Chalet do Conde

Fiquei a conhecer este chalet azul, pela primeira vez, a partir de uma fotografias que vi na internet há quase dois anos. Uma das fotos estava identificada com a localização, a indicar que era em Portugal, mas achei estranho um edifício tão rico arquitetonicamente, estar ao abandono e ser em Portugal. Pensei que era algum erro e que o edifício não fosse cá.

Mais tarde, vim a perceber que realmente era, que ficava num topo de uma serra e após alguma pesquisa, acabei por dar com o local. No fim de semana seguinte, arranquei, cheguei ao local e fiquei admirado com a beleza do palacete, que quase parece ter sido retirado de um conto de fadas. Recentemente, voltei ao chalet para ver como estava. As fotos em baixo são uma mistura entre a primeira visita e a segunda. Na segunda visita, pude constatar que o palacete encontra-se claramente em pior estado em comparação à minha primeira visita.

Vim mais tarde a saber que o palacete pertenceu ao Conde do Ameal. O título foi criado por decreto de 22 de Junho de 1901 do rei D. Carlos I de Portugal, a favor de João Maria Correia Aires de Campos. O Conde do Ameal, foi chefe do Partido Regenerador em Coimbra, ainda sob o regime monárquico, deputado e presidente desta Câmara Municipal.

Criterioso colecionador, reuniu no seu palácio um autêntico museu, constituído por inúmeras peças de incalculável valor. Formou uma das melhores bibliotecas da época, ao nível daquelas que existiam, já em Lisboa e no Porto.

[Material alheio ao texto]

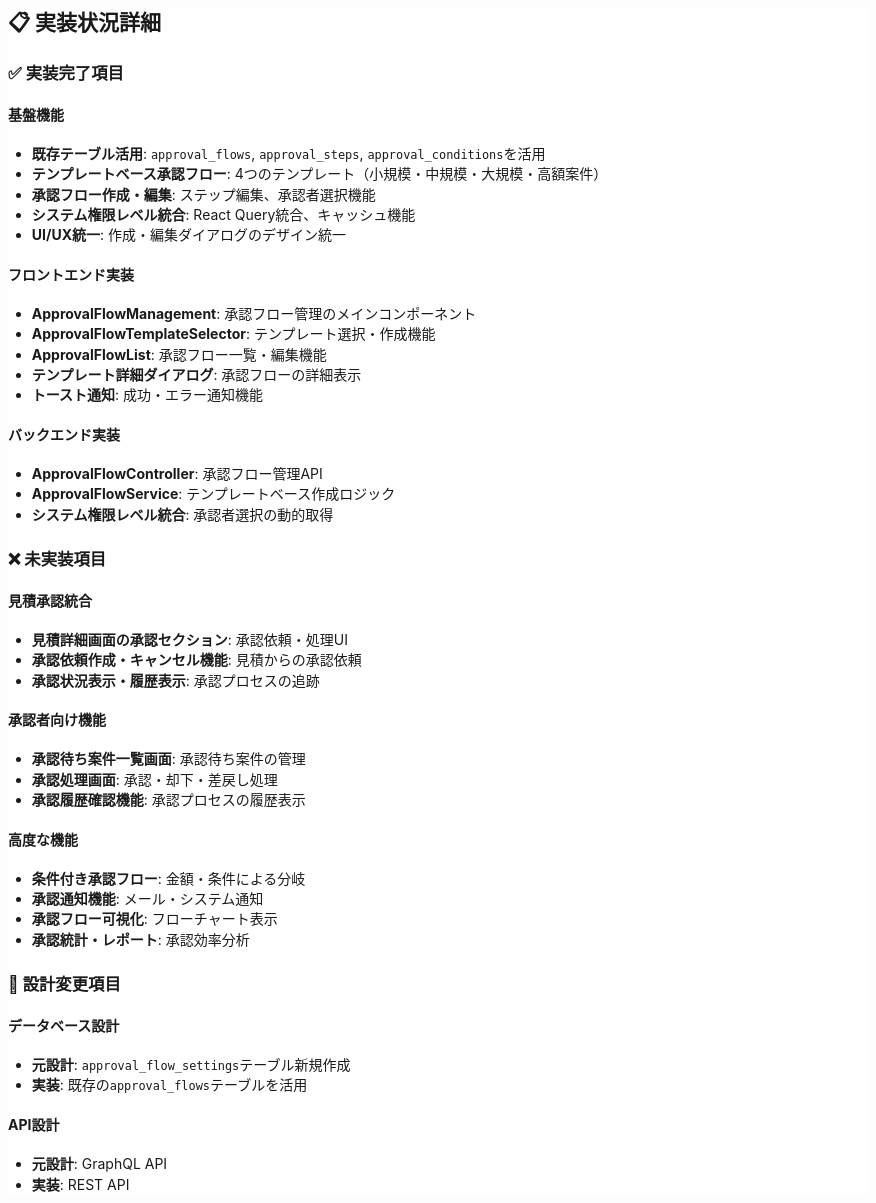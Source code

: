 ## 📋 実装状況詳細

### ✅ **実装完了項目**

#### **基盤機能**
- **既存テーブル活用**: `approval_flows`, `approval_steps`, `approval_conditions`を活用
- **テンプレートベース承認フロー**: 4つのテンプレート（小規模・中規模・大規模・高額案件）
- **承認フロー作成・編集**: ステップ編集、承認者選択機能
- **システム権限レベル統合**: React Query統合、キャッシュ機能
- **UI/UX統一**: 作成・編集ダイアログのデザイン統一

#### **フロントエンド実装**
- **ApprovalFlowManagement**: 承認フロー管理のメインコンポーネント
- **ApprovalFlowTemplateSelector**: テンプレート選択・作成機能
- **ApprovalFlowList**: 承認フロー一覧・編集機能
- **テンプレート詳細ダイアログ**: 承認フローの詳細表示
- **トースト通知**: 成功・エラー通知機能

#### **バックエンド実装**
- **ApprovalFlowController**: 承認フロー管理API
- **ApprovalFlowService**: テンプレートベース作成ロジック
- **システム権限レベル統合**: 承認者選択の動的取得

### ❌ **未実装項目**

#### **見積承認統合**
- **見積詳細画面の承認セクション**: 承認依頼・処理UI
- **承認依頼作成・キャンセル機能**: 見積からの承認依頼
- **承認状況表示・履歴表示**: 承認プロセスの追跡

#### **承認者向け機能**
- **承認待ち案件一覧画面**: 承認待ち案件の管理
- **承認処理画面**: 承認・却下・差戻し処理
- **承認履歴確認機能**: 承認プロセスの履歴表示

#### **高度な機能**
- **条件付き承認フロー**: 金額・条件による分岐
- **承認通知機能**: メール・システム通知
- **承認フロー可視化**: フローチャート表示
- **承認統計・レポート**: 承認効率分析

### 🔄 **設計変更項目**

#### **データベース設計**
- **元設計**: `approval_flow_settings`テーブル新規作成
- **実装**: 既存の`approval_flows`テーブルを活用

#### **API設計**
- **元設計**: GraphQL API
- **実装**: REST API
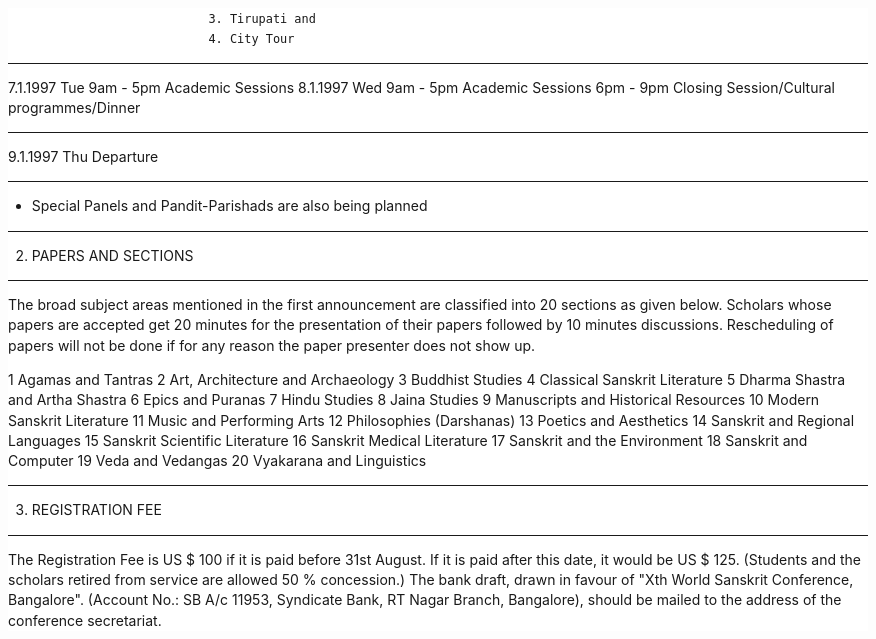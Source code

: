                                 3. Tirupati and
                                4. City Tour
__________________________________________________________________
7.1.1997  Tue   9am - 5pm       Academic Sessions
8.1.1997  Wed   9am - 5pm       Academic Sessions
                6pm - 9pm       Closing Session/Cultural programmes/Dinner
__________________________________________________________________
9.1.1997  Thu                           Departure
__________________________________________________________________
* Special Panels and Pandit-Parishads are also being planned


--------------------------------------------
2.  PAPERS AND SECTIONS
-------------------------------------------

The broad subject areas mentioned  in the  first announcement  are
classified into 20 sections as given below. Scholars whose  papers are
accepted get 20 minutes for the presentation of their  papers followed
by 10 minutes discussions.  Rescheduling  of papers  will not be done if
for any reason the  paper presenter  does not  show up.

1    Agamas and Tantras
2    Art, Architecture and Archaeology
3    Buddhist Studies
4    Classical Sanskrit Literature
5    Dharma Shastra and Artha Shastra
6    Epics and Puranas
7    Hindu Studies
8    Jaina Studies
9    Manuscripts and Historical Resources
10  Modern Sanskrit Literature
11  Music and Performing Arts
12  Philosophies (Darshanas)
13  Poetics and Aesthetics
14  Sanskrit and Regional Languages
15  Sanskrit Scientific Literature
16  Sanskrit Medical Literature
17  Sanskrit and the Environment
18  Sanskrit and Computer
19  Veda and Vedangas
20  Vyakarana and Linguistics

------------------------------------
3. REGISTRATION FEE
-----------------------------------

The Registration Fee is US $ 100 if it is paid before 31st August. If it
is paid after this date, it would be  US $  125.   (Students and  the
scholars  retired  from   service  are   allowed  50 % concession.)
The  bank  draft, drawn  in favour  of "Xth  World Sanskrit  Conference,
Bangalore".   (Account No.:  SB A/c  11953, Syndicate Bank, RT Nagar
Branch, Bangalore), should be mailed  to the address of the conference
secretariat.
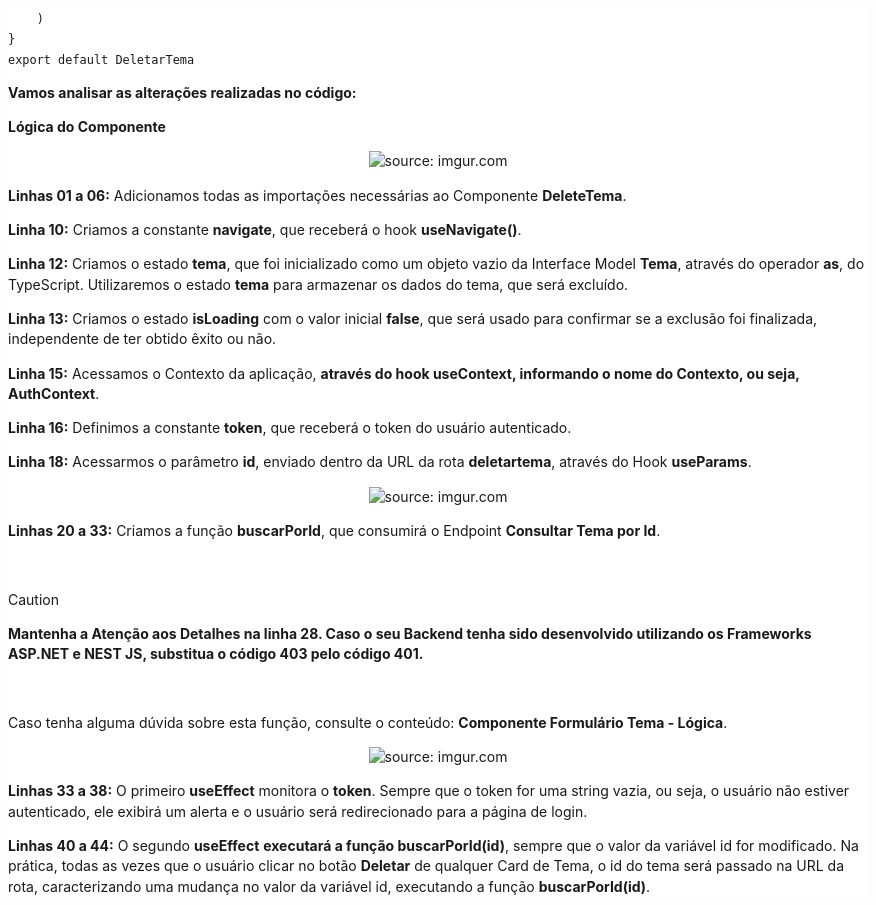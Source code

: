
 ```tsx
    )
}
export default DeletarTema
```

**Vamos analisar as alterações realizadas no código:**

**Lógica do Componente**

<div align="center"><img src="https://i.imgur.com/ipy3uhi.png" title="source: imgur.com" /></div>

**Linhas 01 a 06:** Adicionamos todas as importações necessárias ao Componente **DeleteTema**.

**Linha 10:** Criamos a constante **navigate**, que receberá o hook **useNavigate()**. 

**Linha 12:** Criamos o estado **tema**, que foi inicializado como um objeto vazio da Interface Model **Tema**, através do operador **as**, do TypeScript. Utilizaremos o estado **tema** para armazenar os dados do tema, que será excluído.

**Linha 13:** Criamos o estado **isLoading** com o valor inicial **false**, que será usado para confirmar se a exclusão foi finalizada, independente de ter obtido êxito ou não. 

**Linha 15:** Acessamos o Contexto da aplicação,  **através do hook useContext, informando o nome do Contexto, ou seja, AuthContext**. 

**Linha 16:** Definimos a constante **token**, que receberá o token do usuário autenticado.

**Linha 18:** Acessarmos o parâmetro **id**, enviado dentro da URL da rota **deletartema**, através do Hook **useParams**. 

<div align="center"><img src="https://i.imgur.com/lliMXs2.png" title="source: imgur.com" /></div>

**Linhas 20 a 33:** Criamos a função **buscarPorId**, que consumirá o Endpoint **Consultar Tema por Id**. 

<br />

> [!CAUTION]
>
> **Mantenha a Atenção aos Detalhes na linha 28. Caso o seu Backend tenha sido desenvolvido utilizando os Frameworks ASP.NET e NEST JS, substitua o código 403 pelo código 401.**

<br />

Caso tenha alguma dúvida sobre esta função, consulte o conteúdo: **Componente Formulário Tema - Lógica**.

<div align="center"><img src="https://i.imgur.com/AwZmYi4.png" title="source: imgur.com" /></div>

**Linhas 33 a 38:** O primeiro **useEffect** monitora o **token**. Sempre que o token for uma string vazia, ou seja, o usuário não estiver autenticado, ele exibirá um alerta e o usuário será redirecionado para a página de login. 

**Linhas 40 a 44:** O segundo **useEffect** **executará a função buscarPorId(id)**, sempre que o valor da variável id for modificado. Na prática, todas as vezes que o usuário clicar no botão **Deletar** de qualquer Card de Tema, o id do tema será passado na URL da rota, caracterizando uma mudança no valor da variável id, executando a função **buscarPorId(id)**.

O chalet azul, era uma casa de férias que foi construída pelo conde e servia um pouco como refugio, uma escapatória ao dia-a-dia movimentado do Conde. Infelizmente, não consegui saber porque razão ficou esquecido, a degradar-se dia após dia. Sei que o conde tem descendência, mas não sei se o palacete ainda pertence à família.

Este é um daqueles locais em que tenho esperanças que alguém ainda faça alguma coisa. Nem que seja vendê-lo a um estrangeiro que tenha meios para o recuperar. É algo que tem acontecido bastante, casas e solares antigos serem vendidos como casas de férias a pessoas que vêm de fora, porque são as únicas que têm meios financeiros para as recuperarem. Não é algo que me agrade, porque isso demostra bem a falta de capacidade financeira que o povo português tem, mas essa solução é melhor do que deixar cair edifícios lindíssimos como este.

André Ramalho

Sou um apaixonado por fotografia e locais abandonados, e por isso resolvi criar este blog, com o intuito de partilhar os meus registos e aventuras.

5 thoughts on “Chalet do Conde”

  1. Olá!
    Embora não tenha a total certeza penso que sei onde é este Chalet do Conde e se assim for, faz parte da minha infância e das memórias que tenho dos passeios ao fim de semana e da estrada sinuosa que percorríamos, em família!
    Sempre foi um edifício que me fascinou, e agora, conhecer a sua história e conhece-lo por dentro fez-me recuar um pouco no tempo e lembrar-me de tempos de que tenho muitas saudades…
    Essa zona é profícua em “obras de arte” abandonadas!
    É por isso que gosto tanto do seu blog!
    Cumprimentos

    1. Olá Maria,

      Penso que esteja certa e seja o local que está a pensar porque realmente fica junto a uma estrada sinuosa e na zona existem mais abandonados idênticos. Obrigado pelo comentário 😉

  2. Só para informar que este edifício pertence a uma família riquíssima.
    Só se encontra neste estado por querer destes.
    Em vez de comprarem Ferraris poderiam cuidar do seu património.
    Mas como sempre o povo é que ira suportar os prazeres da burguesia.
    Devia era haver multas para obrigar os proprietários a serem responsáveis pelo abandono do património.